The Apex DAL is indicated for the measurement of the length of the root canals and related dental procedures, for use by a trained professional in general dentistry.

Device Description

The Apex DAL is a dental apex locator which has the ability to measure the depth of the root canal by electronic means.

AI/ML Overview

The provided text is a 510(k) summary and FDA clearance letter for a dental apex locator. It describes the device, its intended use, and its substantial equivalence to a predicate device. However, it does not contain any information about the acceptance criteria or a study proving the device meets acceptance criteria.

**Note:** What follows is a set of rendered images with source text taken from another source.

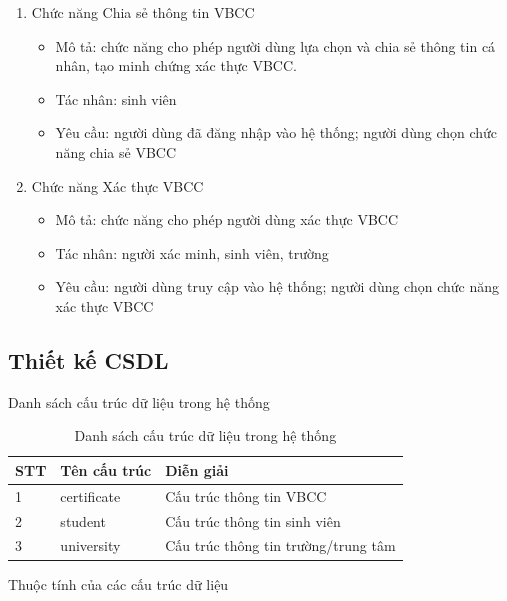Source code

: \begin{enumerate}
\item 
Chức năng Chia sẻ thông tin VBCC
\begin{itemize}
\item Mô tả: chức năng cho phép người dùng lựa chọn và chia sẻ thông tin cá nhân, tạo minh chứng xác thực VBCC. 
\item Tác nhân: sinh viên 
\item Yêu cầu: người dùng đã đăng nhập vào hệ thống; người dùng chọn chức năng chia sẻ VBCC
\end{itemize}

\item 
Chức năng Xác thực VBCC
\begin{itemize}
\item Mô tả: chức năng cho phép người dùng xác thực VBCC
\item Tác nhân: người xác minh, sinh viên, trường 
\item Yêu cầu: người dùng truy cập vào hệ thống; người dùng chọn chức năng xác thực VBCC
\end{itemize}

\end{enumerate}

\subsection{Thiết kế CSDL}

Danh sách cấu trúc dữ liệu trong hệ thống


\begin{table}[H]
\caption{Danh sách cấu trúc dữ liệu trong hệ thống}
	\label{table:dataschema}
	\begin{tabularx} {\textwidth} {|p{1cm}|p{3cm}|X|}
\hline
		STT &	Tên cấu trúc & Diễn giải \\ \hline
		1 & certificate	& Cấu trúc thông tin VBCC\\ \hline
		2 & student & Cấu trúc thông tin sinh viên \\ \hline
		3 & university	&Cấu trúc thông tin trường/trung tâm \\ \hline
	\end{tabularx}
\end{table}

Thuộc tính của các cấu trúc dữ liệu

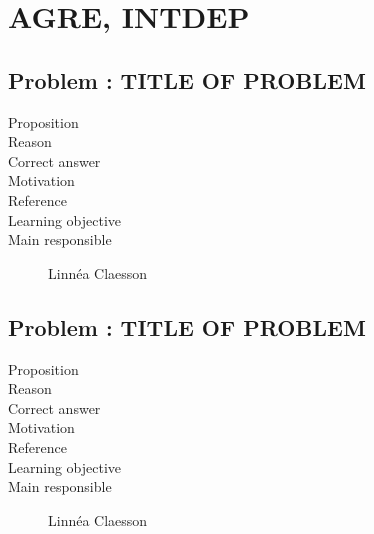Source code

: \documentclass[10pt,a4paper]{article}
\begin{document}
\section*{AGRE, INTDEP}
\subsection*{Problem : TITLE OF PROBLEM}
\begin{description}
\item[Proposition] 
\item[Reason] 
\item[Correct answer]
\item[Motivation]
\item[Reference]
\item[Learning objective]
\item[Main responsible] Linn\'ea Claesson
\end{description}

\subsection*{Problem : TITLE OF PROBLEM}
\begin{description}
\item[Proposition] 
\item[Reason] 
\item[Correct answer]
\item[Motivation]
\item[Reference]
\item[Learning objective]
\item[Main responsible] Linn\'ea Claesson
\end{description}
\end{document}
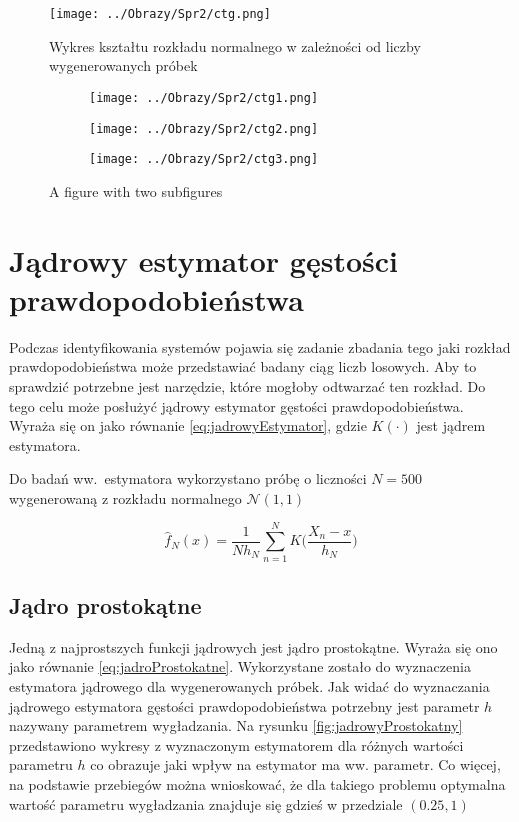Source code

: \documentclass[12pt,a4paper]{article}
\begin{document}
\begin{figure}[H]
\centering
\texttt{[image: ../Obrazy/Spr2/ctg.png]} 
\caption{Wykres kształtu rozkładu normalnego w zależności od liczby wygenerowanych próbek}
\label{fig:ctg}
\end{figure}


\begin{figure}
\centering
\begin{subfigure}{.3\textwidth}
    \centering
   	\texttt{[image: ../Obrazy/Spr2/ctg1.png]} 
\end{subfigure}%
\begin{subfigure}{.3\textwidth}
  	\centering
	\texttt{[image: ../Obrazy/Spr2/ctg2.png]} 
\end{subfigure}
\begin{subfigure}{.3\textwidth}
  	\centering
	\texttt{[image: ../Obrazy/Spr2/ctg3.png]} 
\end{subfigure}
\caption{A figure with two subfigures}
\label{fig:test}
\end{figure}



\section{Jądrowy estymator gęstości prawdopodobieństwa}
Podczas identyfikowania systemów pojawia się zadanie zbadania tego jaki rozkład prawdopodobieństwa może przedstawiać badany ciąg liczb losowych. Aby to sprawdzić potrzebne jest narzędzie, które mogłoby odtwarzać ten rozkład.
Do tego celu może posłużyć jądrowy estymator gęstości prawdopodobieństwa.
Wyraża się on jako równanie \ref{eq:jadrowyEstymator}, gdzie $K(\cdot)$ jest jądrem estymatora.

Do badań ww.\ estymatora wykorzystano próbę o liczności $N=500$ wygenerowaną z rozkładu normalnego $\mathcal{N}(1,1)$ 

\begin{equation}\label{eq:jadrowyEstymator}
\hat{f}_{N}(x)=\frac{1}{Nh_{N}}\sum^{N}_{n=1}K\bigg(\frac{X_{n} - x}{h_{N}}\bigg)
\end{equation}

\subsection{Jądro prostokątne}
Jedną z najprostszych funkcji jądrowych jest jądro prostokątne. 
Wyraża się ono jako równanie \ref{eq:jadroProstokatne}.
Wykorzystane zostało do wyznaczenia estymatora jądrowego dla wygenerowanych próbek.
Jak widać do wyznaczania jądrowego estymatora gęstości prawdopodobieństwa potrzebny jest parametr $h$ nazywany parametrem wygładzania.
Na rysunku \ref{fig:jadrowyProstokatny} przedstawiono wykresy z wyznaczonym estymatorem dla różnych wartości parametru $h$ co obrazuje jaki wpływ na estymator ma ww. parametr.
Co więcej, na podstawie przebiegów można wnioskować, że dla takiego problemu optymalna wartość parametru wygładzania znajduje się gdzieś w przedziale $(0.25,1)$
\end{document}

Specifically, the document lacks:

  1. A table of acceptance criteria and reported device performance: This information is not present in the provided text.
  2. Sample size used for the test set and data provenance: No details regarding a test set, its sample size, or data origin are mentioned.
  3. Number of experts used to establish ground truth and their qualifications: The document does not describe any ground truth establishment for a test set or the experts involved.
  4. Adjudication method: No adjudication method is mentioned.
  5. Multi-reader multi-case (MRMC) comparative effectiveness study: The text does not refer to any such study or human reader improvement with AI assistance.
  6. Standalone performance study: While the device is "algorithm only" in the sense it measures electronically, no dedicated standalone performance study with specific metrics is detailed. The comparison focuses on technological characteristics rather than performance metrics against a gold standard.
  7. Type of ground truth used: No ground truth type (e.g., pathology, outcomes data) is specified for any performance evaluation.
  8. Sample size for the training set: There is no mention of a training set or its sample size.
  9. How ground truth for the training set was established: Correspondingly, no information on ground truth establishment for a training set is provided.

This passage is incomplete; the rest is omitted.